I am so deeply sorry that our community is going through such a tough year and that we have experienced yet another loss. As a mother, you have no idea how badly I wish I could wave a magic wand and take this struggle from all of you. I would willingly carry the burden if I could. As a teacher and, well, a member of the human race, I know that these experiences, however painful, however tragic, happen. And that these life lessons, as cliché as it may sound, will make us stronger and hopefully more appreciative of and connected to those around us.
So what’s next? What’s the answer? How do we prevent such tragedies from happening again? What’s the magic formula? And how do the survivors move forward?
I don’t know. And what’s more disconcerting, nobody does. There is a process, for certain. But just as certainly, there isn’t ONE answer.
So here’s where I spend my time. Here’s where I find a great deal of comfort. I know what the answer isn’t.

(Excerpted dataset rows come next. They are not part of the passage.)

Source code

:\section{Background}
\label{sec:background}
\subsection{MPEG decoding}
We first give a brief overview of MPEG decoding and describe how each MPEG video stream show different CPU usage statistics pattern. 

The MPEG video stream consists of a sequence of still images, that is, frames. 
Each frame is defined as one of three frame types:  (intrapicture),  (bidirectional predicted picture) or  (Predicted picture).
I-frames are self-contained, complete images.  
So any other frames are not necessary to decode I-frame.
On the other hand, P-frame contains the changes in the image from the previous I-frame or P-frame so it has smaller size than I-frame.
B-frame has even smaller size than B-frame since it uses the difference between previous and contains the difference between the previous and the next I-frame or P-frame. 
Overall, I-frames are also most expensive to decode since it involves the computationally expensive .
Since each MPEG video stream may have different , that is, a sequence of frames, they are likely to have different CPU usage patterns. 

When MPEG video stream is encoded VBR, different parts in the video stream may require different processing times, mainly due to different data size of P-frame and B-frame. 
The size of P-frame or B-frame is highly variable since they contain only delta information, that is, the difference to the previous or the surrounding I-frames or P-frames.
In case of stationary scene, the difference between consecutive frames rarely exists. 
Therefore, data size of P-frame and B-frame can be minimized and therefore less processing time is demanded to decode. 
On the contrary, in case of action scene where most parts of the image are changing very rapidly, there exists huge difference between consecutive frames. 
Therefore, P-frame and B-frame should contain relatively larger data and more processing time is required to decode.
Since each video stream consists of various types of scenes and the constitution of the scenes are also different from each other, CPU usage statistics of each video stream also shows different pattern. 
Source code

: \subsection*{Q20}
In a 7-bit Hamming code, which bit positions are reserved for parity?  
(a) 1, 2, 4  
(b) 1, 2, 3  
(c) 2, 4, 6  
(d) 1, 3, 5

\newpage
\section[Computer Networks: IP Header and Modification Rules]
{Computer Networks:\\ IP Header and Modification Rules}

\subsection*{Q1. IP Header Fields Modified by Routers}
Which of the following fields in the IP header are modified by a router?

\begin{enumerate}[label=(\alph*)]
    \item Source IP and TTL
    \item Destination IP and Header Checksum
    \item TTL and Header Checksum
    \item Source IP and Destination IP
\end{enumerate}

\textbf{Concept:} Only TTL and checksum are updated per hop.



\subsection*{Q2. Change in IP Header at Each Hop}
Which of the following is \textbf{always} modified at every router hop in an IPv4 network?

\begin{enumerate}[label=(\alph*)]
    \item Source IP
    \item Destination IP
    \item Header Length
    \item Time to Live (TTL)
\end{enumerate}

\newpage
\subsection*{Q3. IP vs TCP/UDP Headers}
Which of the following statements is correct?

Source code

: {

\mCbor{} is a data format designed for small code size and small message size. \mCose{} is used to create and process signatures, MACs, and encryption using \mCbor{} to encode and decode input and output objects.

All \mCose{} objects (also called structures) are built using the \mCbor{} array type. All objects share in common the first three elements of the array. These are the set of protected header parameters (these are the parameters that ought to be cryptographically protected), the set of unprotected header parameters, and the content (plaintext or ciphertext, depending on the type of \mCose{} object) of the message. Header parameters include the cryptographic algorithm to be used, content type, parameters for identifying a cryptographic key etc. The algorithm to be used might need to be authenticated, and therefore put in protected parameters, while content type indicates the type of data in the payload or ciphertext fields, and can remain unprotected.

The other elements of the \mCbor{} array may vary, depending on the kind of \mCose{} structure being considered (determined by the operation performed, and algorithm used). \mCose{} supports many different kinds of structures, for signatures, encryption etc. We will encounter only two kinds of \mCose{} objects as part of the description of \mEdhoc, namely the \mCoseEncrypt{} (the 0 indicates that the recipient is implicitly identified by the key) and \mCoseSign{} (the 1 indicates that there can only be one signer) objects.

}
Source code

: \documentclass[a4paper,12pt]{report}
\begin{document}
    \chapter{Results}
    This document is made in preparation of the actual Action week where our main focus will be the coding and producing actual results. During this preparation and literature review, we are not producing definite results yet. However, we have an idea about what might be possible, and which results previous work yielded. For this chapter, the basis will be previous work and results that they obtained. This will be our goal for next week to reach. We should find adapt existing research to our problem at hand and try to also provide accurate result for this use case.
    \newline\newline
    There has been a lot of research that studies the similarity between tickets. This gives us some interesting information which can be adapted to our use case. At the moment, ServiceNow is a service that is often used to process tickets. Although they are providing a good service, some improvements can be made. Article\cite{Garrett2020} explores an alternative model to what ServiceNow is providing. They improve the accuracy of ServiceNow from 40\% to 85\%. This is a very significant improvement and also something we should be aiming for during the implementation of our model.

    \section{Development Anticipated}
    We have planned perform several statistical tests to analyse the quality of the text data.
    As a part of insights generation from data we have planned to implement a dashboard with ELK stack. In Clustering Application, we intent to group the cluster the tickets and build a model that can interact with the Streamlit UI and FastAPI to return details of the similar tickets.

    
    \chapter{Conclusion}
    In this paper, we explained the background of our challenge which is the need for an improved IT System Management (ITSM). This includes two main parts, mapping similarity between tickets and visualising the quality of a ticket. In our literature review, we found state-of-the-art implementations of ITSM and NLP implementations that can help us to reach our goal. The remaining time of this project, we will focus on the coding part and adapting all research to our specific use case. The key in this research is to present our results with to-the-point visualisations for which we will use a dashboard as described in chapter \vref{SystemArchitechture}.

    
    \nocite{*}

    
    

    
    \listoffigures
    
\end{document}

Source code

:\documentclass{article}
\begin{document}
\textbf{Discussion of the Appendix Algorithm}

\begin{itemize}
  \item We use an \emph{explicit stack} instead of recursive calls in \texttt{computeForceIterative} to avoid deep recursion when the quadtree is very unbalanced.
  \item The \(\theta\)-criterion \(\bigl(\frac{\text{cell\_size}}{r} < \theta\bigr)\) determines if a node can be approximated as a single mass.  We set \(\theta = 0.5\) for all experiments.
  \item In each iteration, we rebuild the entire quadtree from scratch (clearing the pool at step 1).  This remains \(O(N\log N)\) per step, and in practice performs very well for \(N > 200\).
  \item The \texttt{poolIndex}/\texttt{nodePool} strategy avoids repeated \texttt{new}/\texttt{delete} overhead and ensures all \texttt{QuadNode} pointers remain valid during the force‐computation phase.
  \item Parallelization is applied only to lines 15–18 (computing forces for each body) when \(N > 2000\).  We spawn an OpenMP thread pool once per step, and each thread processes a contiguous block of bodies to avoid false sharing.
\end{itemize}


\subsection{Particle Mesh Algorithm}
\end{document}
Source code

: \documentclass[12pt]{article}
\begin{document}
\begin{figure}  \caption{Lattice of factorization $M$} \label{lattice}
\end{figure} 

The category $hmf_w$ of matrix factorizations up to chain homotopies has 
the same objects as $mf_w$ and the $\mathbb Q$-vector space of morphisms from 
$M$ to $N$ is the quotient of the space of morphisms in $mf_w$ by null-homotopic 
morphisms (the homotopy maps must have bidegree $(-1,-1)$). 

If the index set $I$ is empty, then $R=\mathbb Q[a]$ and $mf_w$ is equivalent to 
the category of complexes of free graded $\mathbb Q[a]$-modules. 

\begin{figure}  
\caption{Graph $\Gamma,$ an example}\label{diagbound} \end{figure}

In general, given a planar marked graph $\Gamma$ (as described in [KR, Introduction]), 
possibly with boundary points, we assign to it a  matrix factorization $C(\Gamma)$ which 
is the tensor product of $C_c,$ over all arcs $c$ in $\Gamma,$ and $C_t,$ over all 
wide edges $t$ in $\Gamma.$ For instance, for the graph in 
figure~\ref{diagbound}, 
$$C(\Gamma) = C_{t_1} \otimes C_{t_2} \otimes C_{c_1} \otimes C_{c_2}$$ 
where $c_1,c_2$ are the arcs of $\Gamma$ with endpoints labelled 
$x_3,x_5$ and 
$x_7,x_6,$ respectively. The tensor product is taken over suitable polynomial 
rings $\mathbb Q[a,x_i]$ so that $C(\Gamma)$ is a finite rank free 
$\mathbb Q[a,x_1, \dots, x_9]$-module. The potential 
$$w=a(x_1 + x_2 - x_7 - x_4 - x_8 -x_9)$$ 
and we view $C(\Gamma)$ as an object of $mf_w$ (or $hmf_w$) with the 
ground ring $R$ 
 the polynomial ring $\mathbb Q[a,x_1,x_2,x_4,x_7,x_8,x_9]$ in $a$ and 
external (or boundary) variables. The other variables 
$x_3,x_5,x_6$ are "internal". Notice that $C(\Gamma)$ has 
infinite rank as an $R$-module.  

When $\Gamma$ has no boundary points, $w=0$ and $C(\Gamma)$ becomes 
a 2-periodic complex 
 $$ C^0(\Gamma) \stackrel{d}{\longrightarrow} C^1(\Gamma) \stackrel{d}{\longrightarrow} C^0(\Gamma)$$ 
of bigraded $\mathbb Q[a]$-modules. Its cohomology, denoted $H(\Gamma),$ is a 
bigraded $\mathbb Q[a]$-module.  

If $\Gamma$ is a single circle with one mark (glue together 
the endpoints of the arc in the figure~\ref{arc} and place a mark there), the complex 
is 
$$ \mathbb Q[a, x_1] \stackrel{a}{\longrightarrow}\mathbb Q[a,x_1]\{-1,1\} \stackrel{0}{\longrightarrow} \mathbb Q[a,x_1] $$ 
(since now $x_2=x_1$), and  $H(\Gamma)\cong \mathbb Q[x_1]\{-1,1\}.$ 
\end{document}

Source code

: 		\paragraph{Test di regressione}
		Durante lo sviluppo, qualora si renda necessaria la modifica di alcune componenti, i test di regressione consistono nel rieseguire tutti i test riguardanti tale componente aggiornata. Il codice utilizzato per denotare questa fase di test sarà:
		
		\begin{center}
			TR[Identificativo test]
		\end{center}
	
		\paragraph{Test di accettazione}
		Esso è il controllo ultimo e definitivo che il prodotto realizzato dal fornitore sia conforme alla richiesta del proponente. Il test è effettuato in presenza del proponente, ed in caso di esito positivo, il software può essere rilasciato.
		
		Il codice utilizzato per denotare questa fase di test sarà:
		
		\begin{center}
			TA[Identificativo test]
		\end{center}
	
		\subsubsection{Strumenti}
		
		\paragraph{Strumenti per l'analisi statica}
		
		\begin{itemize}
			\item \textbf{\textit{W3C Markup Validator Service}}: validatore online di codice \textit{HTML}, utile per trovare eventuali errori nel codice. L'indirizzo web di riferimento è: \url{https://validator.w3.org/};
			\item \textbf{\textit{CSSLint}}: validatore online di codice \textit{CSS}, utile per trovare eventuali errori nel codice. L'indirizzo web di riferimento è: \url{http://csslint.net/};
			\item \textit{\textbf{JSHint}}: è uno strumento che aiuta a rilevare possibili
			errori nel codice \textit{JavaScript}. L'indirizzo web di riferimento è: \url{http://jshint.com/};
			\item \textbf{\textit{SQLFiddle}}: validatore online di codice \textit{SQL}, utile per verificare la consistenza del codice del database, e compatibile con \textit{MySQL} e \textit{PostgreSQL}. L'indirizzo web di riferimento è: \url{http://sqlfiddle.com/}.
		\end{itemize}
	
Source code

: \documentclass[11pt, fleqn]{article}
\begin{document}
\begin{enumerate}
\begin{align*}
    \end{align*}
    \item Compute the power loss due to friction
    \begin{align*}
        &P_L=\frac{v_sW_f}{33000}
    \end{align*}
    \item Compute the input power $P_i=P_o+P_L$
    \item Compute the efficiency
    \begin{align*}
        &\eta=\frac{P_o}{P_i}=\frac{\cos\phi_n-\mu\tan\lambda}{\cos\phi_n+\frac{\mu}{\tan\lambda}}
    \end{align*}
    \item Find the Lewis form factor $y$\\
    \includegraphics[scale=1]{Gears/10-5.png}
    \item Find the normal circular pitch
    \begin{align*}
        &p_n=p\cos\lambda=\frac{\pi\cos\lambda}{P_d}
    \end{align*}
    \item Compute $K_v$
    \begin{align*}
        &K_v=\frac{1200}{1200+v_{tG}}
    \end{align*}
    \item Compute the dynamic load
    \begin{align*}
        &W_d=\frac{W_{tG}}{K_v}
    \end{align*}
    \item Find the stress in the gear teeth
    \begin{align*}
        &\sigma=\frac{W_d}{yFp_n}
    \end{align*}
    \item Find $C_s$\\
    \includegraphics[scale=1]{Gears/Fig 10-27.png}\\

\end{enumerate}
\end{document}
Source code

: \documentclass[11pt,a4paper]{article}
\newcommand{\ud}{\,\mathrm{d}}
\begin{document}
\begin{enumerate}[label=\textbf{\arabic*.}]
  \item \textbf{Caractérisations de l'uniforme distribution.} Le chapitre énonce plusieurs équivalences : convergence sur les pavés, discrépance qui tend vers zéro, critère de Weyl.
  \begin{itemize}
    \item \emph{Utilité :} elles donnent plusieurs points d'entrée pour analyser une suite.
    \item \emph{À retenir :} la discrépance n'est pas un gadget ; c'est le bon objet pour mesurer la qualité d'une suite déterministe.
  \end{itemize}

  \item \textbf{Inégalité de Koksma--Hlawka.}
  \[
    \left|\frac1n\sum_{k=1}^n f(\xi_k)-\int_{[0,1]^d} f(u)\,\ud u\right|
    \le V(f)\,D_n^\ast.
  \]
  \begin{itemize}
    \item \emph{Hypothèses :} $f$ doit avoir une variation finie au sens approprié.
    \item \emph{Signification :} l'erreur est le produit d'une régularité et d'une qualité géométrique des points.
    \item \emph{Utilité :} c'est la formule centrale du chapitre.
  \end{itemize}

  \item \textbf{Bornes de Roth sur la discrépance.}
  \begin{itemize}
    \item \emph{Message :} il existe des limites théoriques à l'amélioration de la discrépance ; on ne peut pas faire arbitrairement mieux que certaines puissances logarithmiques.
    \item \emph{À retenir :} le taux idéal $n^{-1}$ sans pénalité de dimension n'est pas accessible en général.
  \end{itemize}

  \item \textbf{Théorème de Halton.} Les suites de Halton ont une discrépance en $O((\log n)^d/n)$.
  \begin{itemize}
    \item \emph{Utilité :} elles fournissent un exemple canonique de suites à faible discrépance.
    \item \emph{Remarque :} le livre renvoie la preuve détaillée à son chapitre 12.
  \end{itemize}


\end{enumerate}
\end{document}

- The answer is NOT in comparing my feelings with others. Of course people have different relationships with the loved ones we’ve lost. But feeling insulted or annoyed because a stranger might break down more than a close friend or family member is pointless and harmful. I did not know Ryan or Kyle, two of the young men we lost last summer. Yet I haven’t stopped having bouts of tears for them since I heard the news of their loss last summer. Why? I don’t know. Why do I need to answer? Those are my feelings and I own them. They are sincere. I am not looking for attention. I simply need to go through whatever process my mind tells me to go through. I do not compare myself with the way a colleague might be dealing with these experiences. I do not assume that because others aren’t crying that they feel less pain than I. We are not the same people. We all process life experiences differently. So why compare feelings?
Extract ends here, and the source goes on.